Task objective –
The entries that follow include a run beginning at the line with "### 5. Production Features" and ending at the line with "- **Prediction Pipeline**: CSV"; restate that run word for word and leave the rest out.

-- Given entries follows --

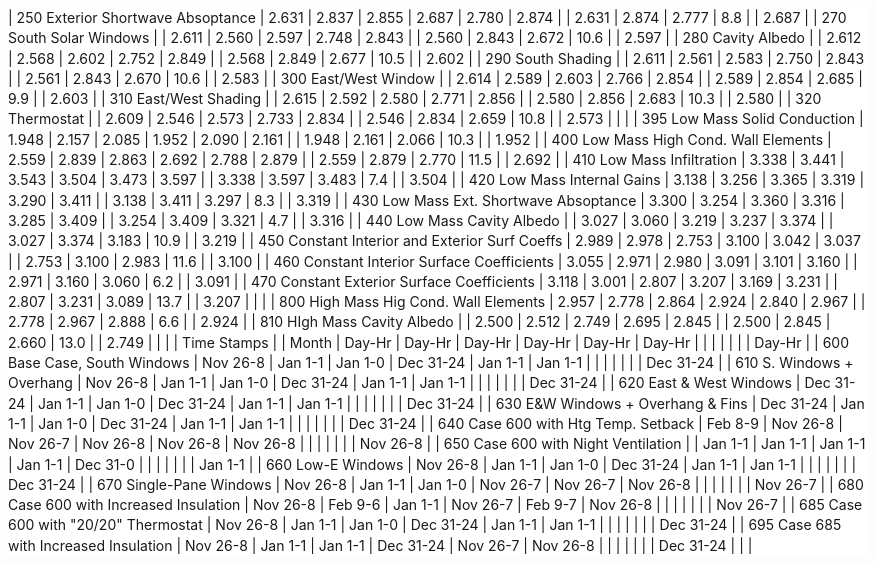 | 250 Exterior Shortwave Absoptance                  |     2.631 |    2.837 |    2.855 |      2.687 |     2.780 |    2.874 |     | 2.631 | 2.874 | 2.777 |      8.8 |     |         2.687 | 
| 270 South Solar Windows                            |           |    2.611 |    2.560 |      2.597 |     2.748 |    2.843 |     | 2.560 | 2.843 | 2.672 |     10.6 |     |         2.597 | 
| 280 Cavity Albedo                                  |           |    2.612 |    2.568 |      2.602 |     2.752 |    2.849 |     | 2.568 | 2.849 | 2.677 |     10.5 |     |         2.602 | 
| 290 South Shading                                  |           |    2.611 |    2.561 |      2.583 |     2.750 |    2.843 |     | 2.561 | 2.843 | 2.670 |     10.6 |     |         2.583 | 
| 300 East/West Window                               |           |    2.614 |    2.589 |      2.603 |     2.766 |    2.854 |     | 2.589 | 2.854 | 2.685 |      9.9 |     |         2.603 | 
| 310 East/West Shading                              |           |    2.615 |    2.592 |      2.580 |     2.771 |    2.856 |     | 2.580 | 2.856 | 2.683 |     10.3 |     |         2.580 | 
| 320 Thermostat                                     |           |    2.609 |    2.546 |      2.573 |     2.733 |    2.834 |     | 2.546 | 2.834 | 2.659 |     10.8 |     |         2.573 | 
|                                                    | 
| 395 Low Mass Solid Conduction                      |     1.948 |    2.157 |    2.085 |      1.952 |     2.090 |    2.161 |     | 1.948 | 2.161 | 2.066 |     10.3 |     |         1.952 | 
| 400 Low Mass High Cond. Wall Elements              |     2.559 |    2.839 |    2.863 |      2.692 |     2.788 |    2.879 |     | 2.559 | 2.879 | 2.770 |     11.5 |     |         2.692 | 
| 410 Low Mass Infiltration                          |     3.338 |    3.441 |    3.543 |      3.504 |     3.473 |    3.597 |     | 3.338 | 3.597 | 3.483 |      7.4 |     |         3.504 | 
| 420 Low Mass Internal Gains                        |     3.138 |    3.256 |    3.365 |      3.319 |     3.290 |    3.411 |     | 3.138 | 3.411 | 3.297 |      8.3 |     |         3.319 | 
| 430 Low Mass Ext. Shortwave Absoptance             |     3.300 |    3.254 |    3.360 |      3.316 |     3.285 |    3.409 |     | 3.254 | 3.409 | 3.321 |      4.7 |     |         3.316 | 
| 440 Low Mass Cavity Albedo                         |           |    3.027 |    3.060 |      3.219 |     3.237 |    3.374 |     | 3.027 | 3.374 | 3.183 |     10.9 |     |         3.219 | 
| 450 Constant Interior and Exterior Surf Coeffs     |     2.989 |    2.978 |    2.753 |      3.100 |     3.042 |    3.037 |     | 2.753 | 3.100 | 2.983 |     11.6 |     |         3.100 | 
| 460 Constant Interior Surface Coefficients         |     3.055 |    2.971 |    2.980 |      3.091 |     3.101 |    3.160 |     | 2.971 | 3.160 | 3.060 |      6.2 |     |         3.091 | 
| 470 Constant Exterior Surface Coefficients         |     3.118 |    3.001 |    2.807 |      3.207 |     3.169 |    3.231 |     | 2.807 | 3.231 | 3.089 |     13.7 |     |         3.207 | 
|                                                    | 
| 800 High Mass Hig Cond. Wall Elements              |     2.957 |    2.778 |    2.864 |      2.924 |     2.840 |    2.967 |     | 2.778 | 2.967 | 2.888 |      6.6 |     |         2.924 | 
| 810 HIgh Mass Cavity Albedo                        |           |    2.500 |    2.512 |      2.749 |     2.695 |    2.845 |     | 2.500 | 2.845 | 2.660 |     13.0 |     |         2.749 | 
|                                                    | 
| Time Stamps                                        | 
| Month                                              |    Day-Hr |   Day-Hr |   Day-Hr |     Day-Hr |    Day-Hr |   Day-Hr |     |       |       |       |          |     |        Day-Hr | 
| 600 Base Case, South Windows                       |  Nov 26-8 |  Jan 1-1 |  Jan 1-0 |  Dec 31-24 |   Jan 1-1 |  Jan 1-1 |     |       |       |       |          |     |     Dec 31-24 | 
| 610 S. Windows + Overhang                          |  Nov 26-8 |  Jan 1-1 |  Jan 1-0 |  Dec 31-24 |   Jan 1-1 |  Jan 1-1 |     |       |       |       |          |     |     Dec 31-24 | 
| 620 East & West Windows                            | Dec 31-24 |  Jan 1-1 |  Jan 1-0 |  Dec 31-24 |   Jan 1-1 |  Jan 1-1 |     |       |       |       |          |     |     Dec 31-24 | 
| 630 E&W Windows + Overhang & Fins                  | Dec 31-24 |  Jan 1-1 |  Jan 1-0 |  Dec 31-24 |   Jan 1-1 |  Jan 1-1 |     |       |       |       |          |     |     Dec 31-24 | 
| 640 Case 600 with Htg Temp. Setback                |   Feb 8-9 | Nov 26-8 | Nov 26-7 |   Nov 26-8 |  Nov 26-8 | Nov 26-8 |     |       |       |       |          |     |      Nov 26-8 | 
| 650 Case 600 with Night Ventilation                |           |  Jan 1-1 |  Jan 1-1 |    Jan 1-1 |   Jan 1-1 | Dec 31-0 |     |       |       |       |          |     |       Jan 1-1 | 
| 660 Low-E Windows                                  |  Nov 26-8 |  Jan 1-1 |  Jan 1-0 |  Dec 31-24 |   Jan 1-1 |  Jan 1-1 |     |       |       |       |          |     |     Dec 31-24 | 
| 670 Single-Pane Windows                            |  Nov 26-8 |  Jan 1-1 |  Jan 1-0 |   Nov 26-7 |  Nov 26-7 | Nov 26-8 |     |       |       |       |          |     |      Nov 26-7 | 
| 680 Case 600 with Increased Insulation             |  Nov 26-8 |  Feb 9-6 |  Jan 1-1 |   Nov 26-7 |   Feb 9-7 | Nov 26-8 |     |       |       |       |          |     |      Nov 26-7 | 
| 685 Case 600 with "20/20" Thermostat               |  Nov 26-8 |  Jan 1-1 |  Jan 1-0 |  Dec 31-24 |   Jan 1-1 |  Jan 1-1 |     |       |       |       |          |     |     Dec 31-24 | 
| 695 Case 685 with Increased Insulation             |  Nov 26-8 |  Jan 1-1 |  Jan 1-1 |  Dec 31-24 |  Nov 26-7 | Nov 26-8 |     |       |       |       |          |     |     Dec 31-24 | 
|                                                    | 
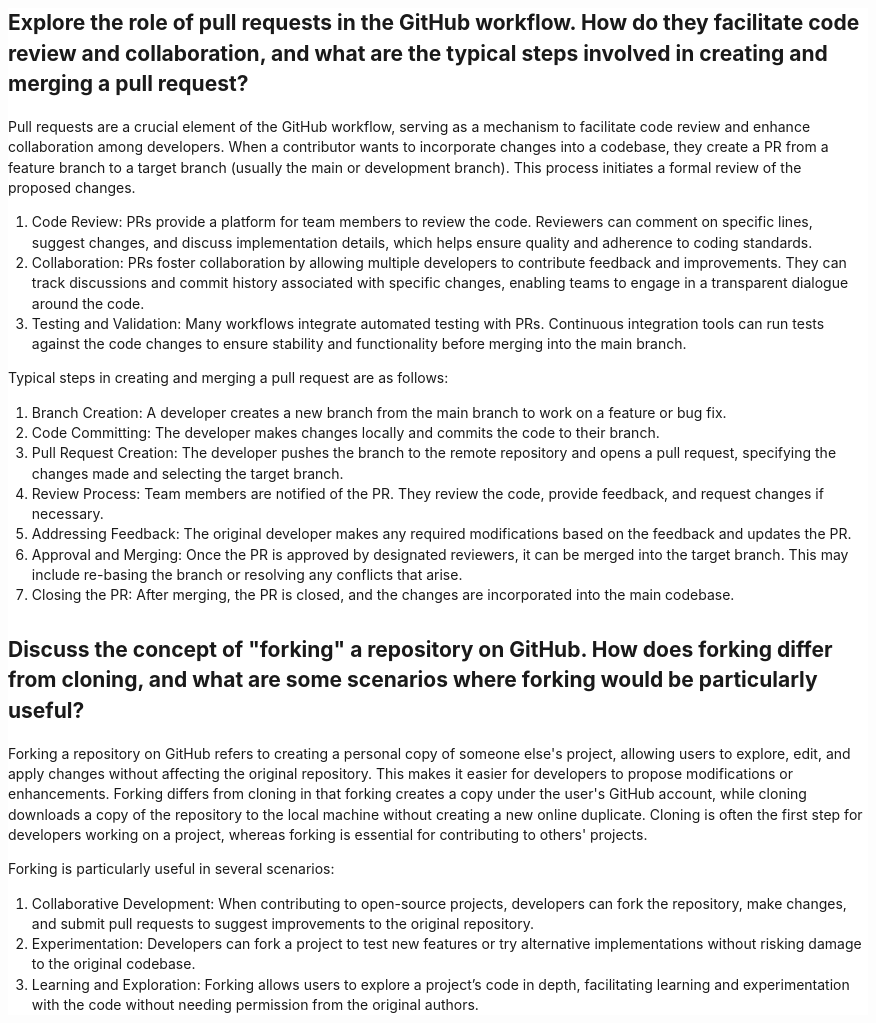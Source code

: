 ## Explore the role of pull requests in the GitHub workflow. How do they facilitate code review and collaboration, and what are the typical steps involved in creating and merging a pull request?

Pull requests are a crucial element of the GitHub workflow, serving as a mechanism to facilitate code review and enhance collaboration among developers. When a contributor wants to incorporate changes into a codebase, they create a PR from a feature branch to a target branch (usually the main or development branch). This process initiates a formal review of the proposed changes.

1. Code Review: PRs provide a platform for team members to review the code. Reviewers can comment on specific lines, suggest changes, and discuss implementation details, which helps ensure quality and adherence to coding standards.
2. Collaboration: PRs foster collaboration by allowing multiple developers to contribute feedback and improvements. They can track discussions and commit history associated with specific changes, enabling teams to engage in a transparent dialogue around the code.
3. Testing and Validation: Many workflows integrate automated testing with PRs. Continuous integration tools can run tests against the code changes to ensure stability and functionality before merging into the main branch.

Typical steps in creating and merging a pull request are as follows:
1. Branch Creation: A developer creates a new branch from the main branch to work on a feature or bug fix.
2. Code Committing: The developer makes changes locally and commits the code to their branch.
3. Pull Request Creation: The developer pushes the branch to the remote repository and opens a pull request, specifying the changes made and selecting the target branch.
4. Review Process: Team members are notified of the PR. They review the code, provide feedback, and request changes if necessary.
5. Addressing Feedback: The original developer makes any required modifications based on the feedback and updates the PR.
6. Approval and Merging: Once the PR is approved by designated reviewers, it can be merged into the target branch. This may include re-basing the branch or resolving any conflicts that arise.
7. Closing the PR: After merging, the PR is closed, and the changes are incorporated into the main codebase.

## Discuss the concept of "forking" a repository on GitHub. How does forking differ from cloning, and what are some scenarios where forking would be particularly useful?

Forking a repository on GitHub refers to creating a personal copy of someone else's project, allowing users to explore, edit, and apply changes without affecting the original repository. This makes it easier for developers to propose modifications or enhancements. Forking differs from cloning in that forking creates a copy under the user's GitHub account, while cloning downloads a copy of the repository to the local machine without creating a new online duplicate. Cloning is often the first step for developers working on a project, whereas forking is essential for contributing to others' projects.

Forking is particularly useful in several scenarios:
1. Collaborative Development: When contributing to open-source projects, developers can fork the repository, make changes, and submit pull requests to suggest improvements to the original repository.
2. Experimentation: Developers can fork a project to test new features or try alternative implementations without risking damage to the original codebase.
3. Learning and Exploration: Forking allows users to explore a project’s code in depth, facilitating learning and experimentation with the code without needing permission from the original authors.
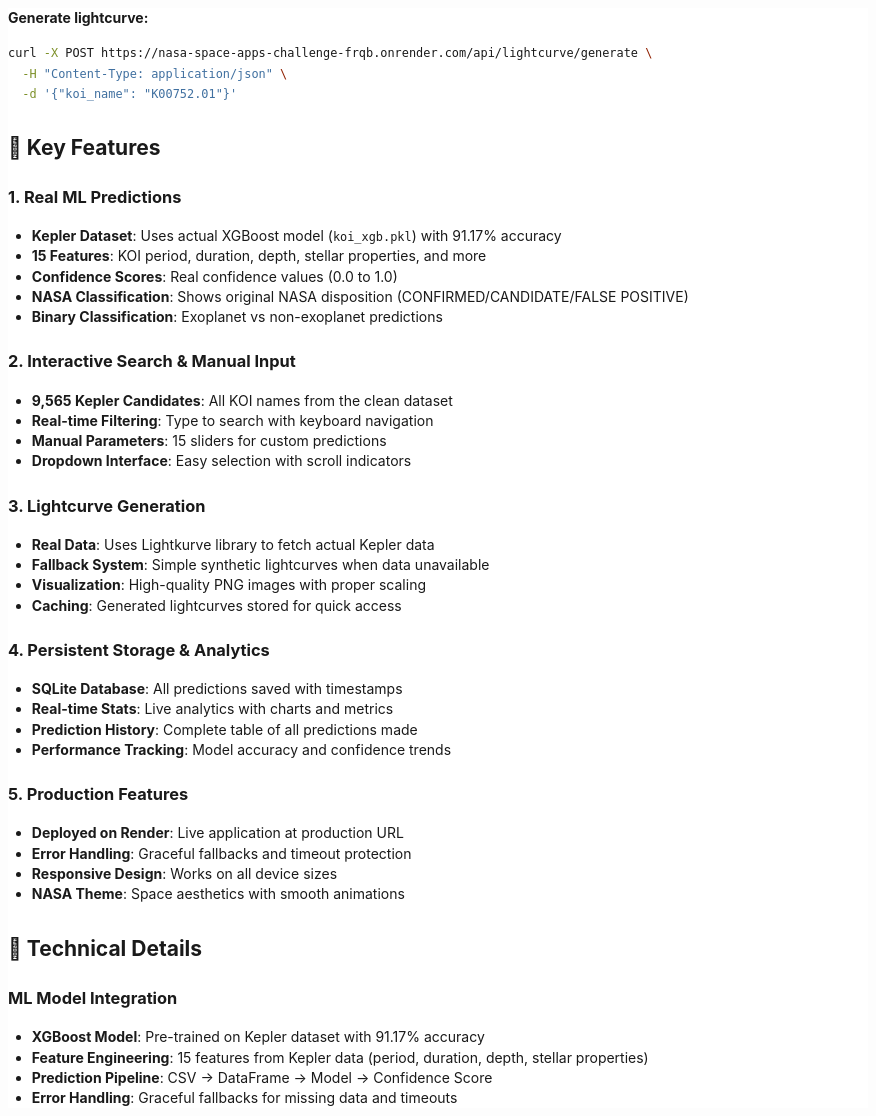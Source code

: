 **Generate lightcurve:**
```bash
curl -X POST https://nasa-space-apps-challenge-frqb.onrender.com/api/lightcurve/generate \
  -H "Content-Type: application/json" \
  -d '{"koi_name": "K00752.01"}'
```

## 🎯 Key Features

### 1. Real ML Predictions
- **Kepler Dataset**: Uses actual XGBoost model (`koi_xgb.pkl`) with 91.17% accuracy
- **15 Features**: KOI period, duration, depth, stellar properties, and more
- **Confidence Scores**: Real confidence values (0.0 to 1.0)
- **NASA Classification**: Shows original NASA disposition (CONFIRMED/CANDIDATE/FALSE POSITIVE)
- **Binary Classification**: Exoplanet vs non-exoplanet predictions

### 2. Interactive Search & Manual Input
- **9,565 Kepler Candidates**: All KOI names from the clean dataset
- **Real-time Filtering**: Type to search with keyboard navigation
- **Manual Parameters**: 15 sliders for custom predictions
- **Dropdown Interface**: Easy selection with scroll indicators

### 3. Lightcurve Generation
- **Real Data**: Uses Lightkurve library to fetch actual Kepler data
- **Fallback System**: Simple synthetic lightcurves when data unavailable
- **Visualization**: High-quality PNG images with proper scaling
- **Caching**: Generated lightcurves stored for quick access

### 4. Persistent Storage & Analytics
- **SQLite Database**: All predictions saved with timestamps
- **Real-time Stats**: Live analytics with charts and metrics
- **Prediction History**: Complete table of all predictions made
- **Performance Tracking**: Model accuracy and confidence trends

### 5. Production Features
- **Deployed on Render**: Live application at production URL
- **Error Handling**: Graceful fallbacks and timeout protection
- **Responsive Design**: Works on all device sizes
- **NASA Theme**: Space aesthetics with smooth animations

## 🔧 Technical Details

### ML Model Integration
- **XGBoost Model**: Pre-trained on Kepler dataset with 91.17% accuracy
- **Feature Engineering**: 15 features from Kepler data (period, duration, depth, stellar properties)
- **Prediction Pipeline**: CSV → DataFrame → Model → Confidence Score
- **Error Handling**: Graceful fallbacks for missing data and timeouts
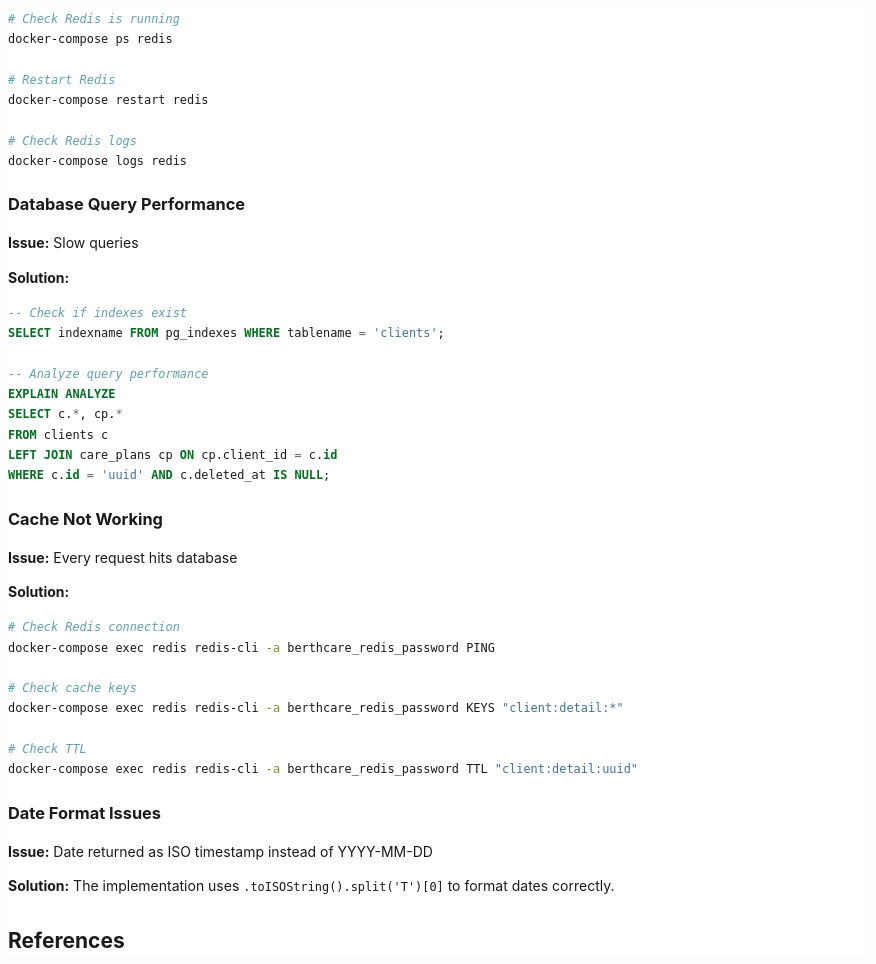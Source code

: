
 ```bash
# Check Redis is running
docker-compose ps redis

# Restart Redis
docker-compose restart redis

# Check Redis logs
docker-compose logs redis
```

### Database Query Performance

**Issue:** Slow queries

**Solution:**

```sql
-- Check if indexes exist
SELECT indexname FROM pg_indexes WHERE tablename = 'clients';

-- Analyze query performance
EXPLAIN ANALYZE
SELECT c.*, cp.*
FROM clients c
LEFT JOIN care_plans cp ON cp.client_id = c.id
WHERE c.id = 'uuid' AND c.deleted_at IS NULL;
```

### Cache Not Working

**Issue:** Every request hits database

**Solution:**

```bash
# Check Redis connection
docker-compose exec redis redis-cli -a berthcare_redis_password PING

# Check cache keys
docker-compose exec redis redis-cli -a berthcare_redis_password KEYS "client:detail:*"

# Check TTL
docker-compose exec redis redis-cli -a berthcare_redis_password TTL "client:detail:uuid"
```

### Date Format Issues

**Issue:** Date returned as ISO timestamp instead of YYYY-MM-DD

**Solution:**
The implementation uses `.toISOString().split('T')[0]` to format dates correctly.

## References
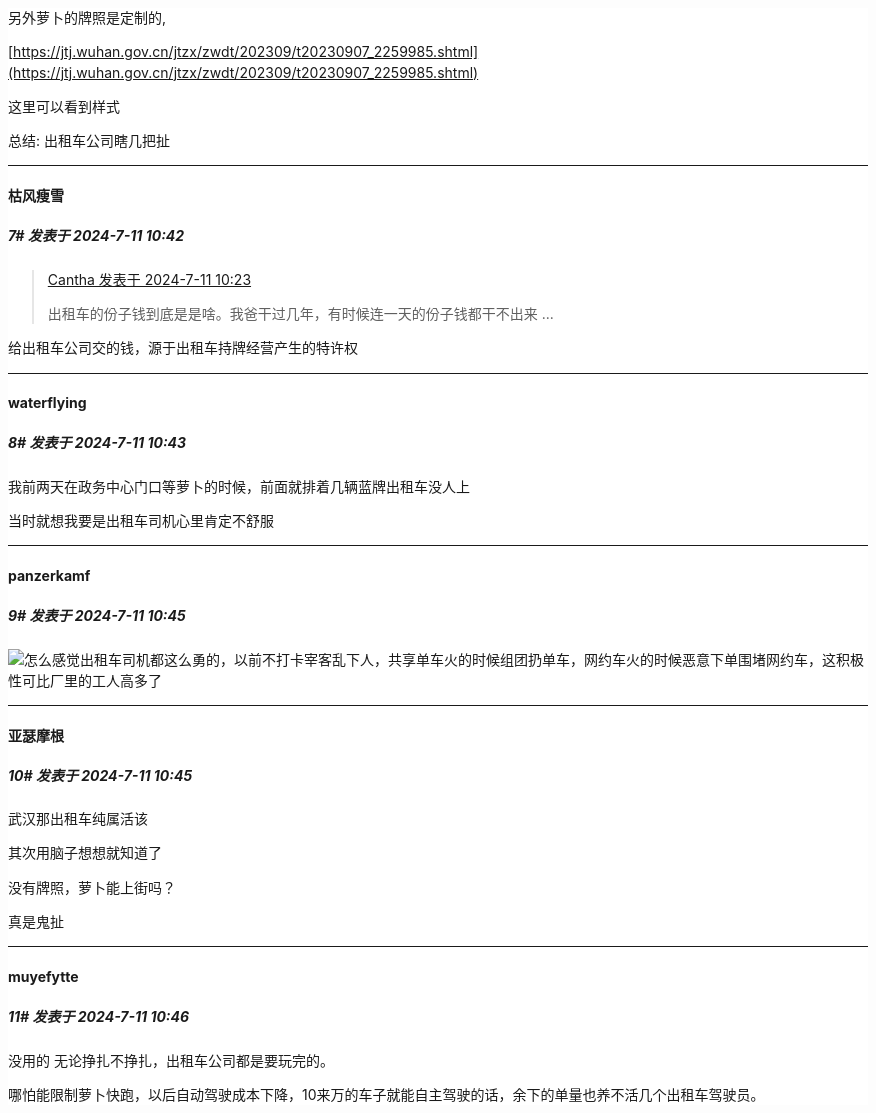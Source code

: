 另外萝卜的牌照是定制的, 

[https://jtj.wuhan.gov.cn/jtzx/zwdt/202309/t20230907_2259985.shtml](https://jtj.wuhan.gov.cn/jtzx/zwdt/202309/t20230907_2259985.shtml)

这里可以看到样式

总结: 出租车公司瞎几把扯

*****

####  枯风瘦雪  
##### 7#       发表于 2024-7-11 10:42

<blockquote><a href="httphttps://bbs.saraba1st.com/2b/forum.php?mod=redirect&amp;goto=findpost&amp;pid=65549524&amp;ptid=2190998" target="_blank">Cantha 发表于 2024-7-11 10:23</a>

出租车的份子钱到底是是啥。我爸干过几年，有时候连一天的份子钱都干不出来 ...</blockquote>
给出租车公司交的钱，源于出租车持牌经营产生的特许权

*****

####  waterflying  
##### 8#       发表于 2024-7-11 10:43

我前两天在政务中心门口等萝卜的时候，前面就排着几辆蓝牌出租车没人上

当时就想我要是出租车司机心里肯定不舒服

*****

####  panzerkamf  
##### 9#       发表于 2024-7-11 10:45

<img src="https://static.saraba1st.com/image/smiley/face2017/004.gif" referrerpolicy="no-referrer">怎么感觉出租车司机都这么勇的，以前不打卡宰客乱下人，共享单车火的时候组团扔单车，网约车火的时候恶意下单围堵网约车，这积极性可比厂里的工人高多了

*****

####  亚瑟摩根  
##### 10#       发表于 2024-7-11 10:45

武汉那出租车纯属活该

其次用脑子想想就知道了

没有牌照，萝卜能上街吗？

真是鬼扯

*****

####  muyefytte  
##### 11#       发表于 2024-7-11 10:46

没用的 无论挣扎不挣扎，出租车公司都是要玩完的。

哪怕能限制萝卜快跑，以后自动驾驶成本下降，10来万的车子就能自主驾驶的话，余下的单量也养不活几个出租车驾驶员。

-- Given entries concluded --

Exercise solution –
### 5. Production Features
- **Deployed on Render**: Live application at production URL
- **Error Handling**: Graceful fallbacks and timeout protection
- **Responsive Design**: Works on all device sizes
- **NASA Theme**: Space aesthetics with smooth animations

## 🔧 Technical Details

### ML Model Integration
- **XGBoost Model**: Pre-trained on Kepler dataset with 91.17% accuracy
- **Feature Engineering**: 15 features from Kepler data (period, duration, depth, stellar properties)
- **Prediction Pipeline**: CSV → DataFrame → Model → Confidence Score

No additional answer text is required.